Gábor Kőhalmi

Personal information
- Date of birth: 31 October 1955 (age 70)
- Place of birth: Szombathely, Hungary
- Position: defender

Youth career
- 1971–1972: Szombathelyi Haladás

Senior career*
- Years: Team / Apps / (Gls)
- 1972–1973: Haladás
- 1973–1978: Budapest Honvéd FC / 17 / (0)
- 1977–1978: ->Csepel SC / 32 / (5)
- 1978–1984: Csepel SC / 144 / (3)

International career
- 1983: Hungary / 2 / (0)

= Gábor Kőhalmi =

Hungarian footballer

Gábor Kőhalmi (31 October 1955) is a former Hungarian professional footballer who played as defender. He was a member of the Hungary national team.

== Career ==
In October 1972, he made his debut for Haladás. In the summer of 1973, he was transferred from Haladás to Budapest Honvéd FC. In 1977, he was loaned to Csepel SC for a year.

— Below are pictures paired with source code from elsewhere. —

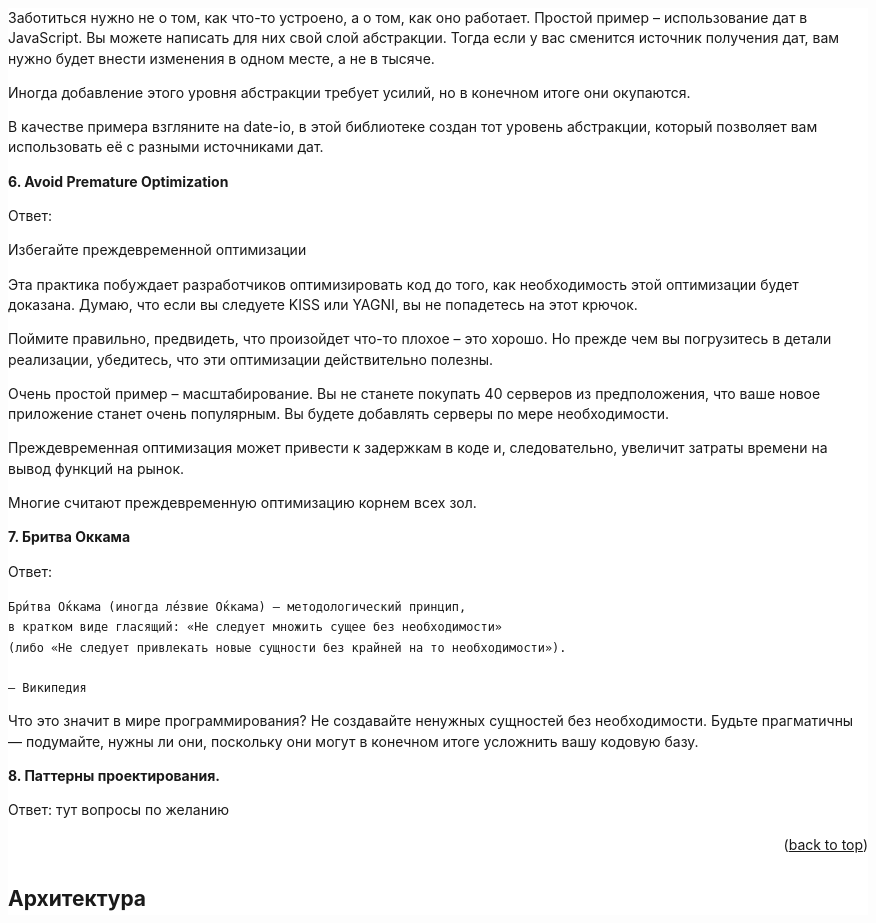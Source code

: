Заботиться нужно не о том, как что-то устроено, а о том, как оно работает. Простой пример – использование дат в
JavaScript. Вы можете написать для них свой слой абстракции. Тогда если у вас сменится источник получения дат, вам нужно
будет внести изменения в одном месте, а не в тысяче.

Иногда добавление этого уровня абстракции требует усилий, но в конечном итоге они окупаются.

В качестве примера взгляните на date-io, в этой библиотеке создан тот уровень абстракции, который позволяет вам
использовать её с разными источниками дат.

**6. Avoid Premature Optimization**

Ответ:

Избегайте преждевременной оптимизации

Эта практика побуждает разработчиков оптимизировать код до того, как необходимость этой оптимизации будет доказана.
Думаю, что если вы следуете KISS или YAGNI, вы не попадетесь на этот крючок.

Поймите правильно, предвидеть, что произойдет что-то плохое – это хорошо. Но прежде чем вы погрузитесь в детали
реализации, убедитесь, что эти оптимизации действительно полезны.

Очень простой пример – масштабирование. Вы не станете покупать 40 серверов из предположения, что ваше новое приложение
станет очень популярным. Вы будете добавлять серверы по мере необходимости.

Преждевременная оптимизация может привести к задержкам в коде и, следовательно, увеличит затраты времени на вывод
функций на рынок.

Многие считают преждевременную оптимизацию корнем всех зол.

**7. Бритва Оккама**

Ответ:

```
Бри́тва О́ккама (иногда ле́звие О́ккама) — методологический принцип, 
в кратком виде гласящий: «Не следует множить сущее без необходимости» 
(либо «Не следует привлекать новые сущности без крайней на то необходимости»).

— Википедия
```

Что это значит в мире программирования? Не создавайте ненужных сущностей без необходимости. Будьте прагматичны —
подумайте, нужны ли они, поскольку они могут в конечном итоге усложнить вашу кодовую базу.

**8. Паттерны проектирования.**

Ответ: тут вопросы по желанию

<p align="right">(<a href="#readme-top">back to top</a>)</p>
<div name="architecture"></div>

Архитектура
------------
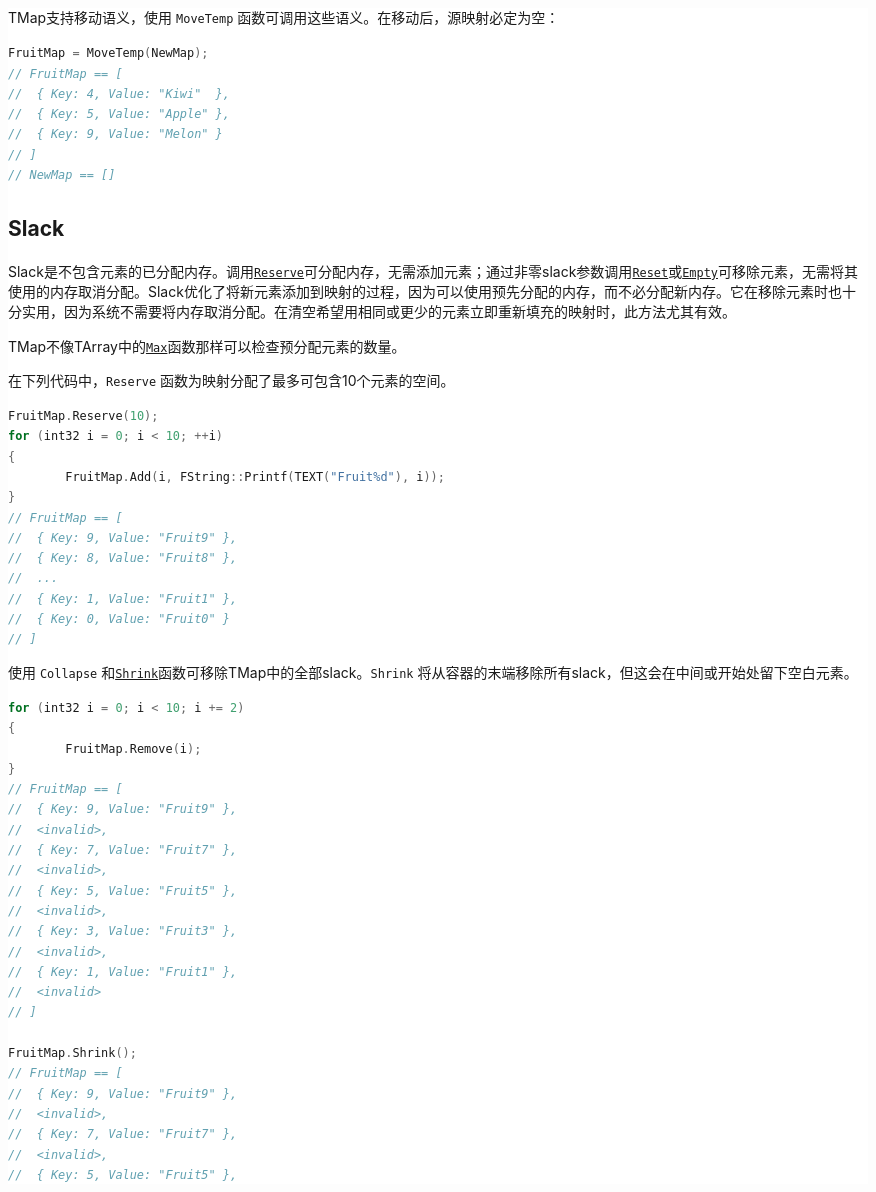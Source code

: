 TMap支持移动语义，使用 `MoveTemp` 函数可调用这些语义。在移动后，源映射必定为空：

```cpp
FruitMap = MoveTemp(NewMap);
// FruitMap == [
// 	{ Key: 4, Value: "Kiwi"  },
// 	{ Key: 5, Value: "Apple" },
// 	{ Key: 9, Value: "Melon" }
// ]
// NewMap == []
```

## Slack

Slack是不包含元素的已分配内存。调用[`Reserve`](/documentation/en-us/unreal-engine/API/Runtime/Core/Containers/TMapBase/Reserve)可分配内存，无需添加元素；通过非零slack参数调用[`Reset`](/documentation/en-us/unreal-engine/API/Runtime/Core/Containers/TMapBase/Reset)或[`Empty`](/documentation/en-us/unreal-engine/API/Runtime/Core/Containers/TMapBase/Empty)可移除元素，无需将其使用的内存取消分配。Slack优化了将新元素添加到映射的过程，因为可以使用预先分配的内存，而不必分配新内存。它在移除元素时也十分实用，因为系统不需要将内存取消分配。在清空希望用相同或更少的元素立即重新填充的映射时，此方法尤其有效。

TMap不像TArray中的[`Max`](/documentation/404)函数那样可以检查预分配元素的数量。

在下列代码中，`Reserve` 函数为映射分配了最多可包含10个元素的空间。

```cpp
FruitMap.Reserve(10);
for (int32 i = 0; i < 10; ++i)
{
		FruitMap.Add(i, FString::Printf(TEXT("Fruit%d"), i));
}
// FruitMap == [
// 	{ Key: 9, Value: "Fruit9" },
// 	{ Key: 8, Value: "Fruit8" },
// 	...
// 	{ Key: 1, Value: "Fruit1" },
// 	{ Key: 0, Value: "Fruit0" }
// ]
```

使用 `Collapse` 和[`Shrink`](/documentation/en-us/unreal-engine/API/Runtime/Core/Containers/TMapBase/Shrink)函数可移除TMap中的全部slack。`Shrink` 将从容器的末端移除所有slack，但这会在中间或开始处留下空白元素。

```cpp
for (int32 i = 0; i < 10; i += 2)
{
		FruitMap.Remove(i);
}
// FruitMap == [
// 	{ Key: 9, Value: "Fruit9" },
// 	<invalid>,
// 	{ Key: 7, Value: "Fruit7" },
// 	<invalid>,
// 	{ Key: 5, Value: "Fruit5" },
// 	<invalid>,
// 	{ Key: 3, Value: "Fruit3" },
// 	<invalid>,
// 	{ Key: 1, Value: "Fruit1" },
// 	<invalid>
// ]

FruitMap.Shrink();
// FruitMap == [
// 	{ Key: 9, Value: "Fruit9" },
// 	<invalid>,
// 	{ Key: 7, Value: "Fruit7" },
// 	<invalid>,
// 	{ Key: 5, Value: "Fruit5" },
```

At the end of the season, he returned to Honvéd, and from mid-November 1978 he was a Csepel player for good. He played for Csepel until 1984. Between 1980 and 1984 he played 123 league games for Csepel and scored three goals. In 1984 he was banned for several years for bribery.

=== National team ===
He played 2 times for the Hungary national team in 1983.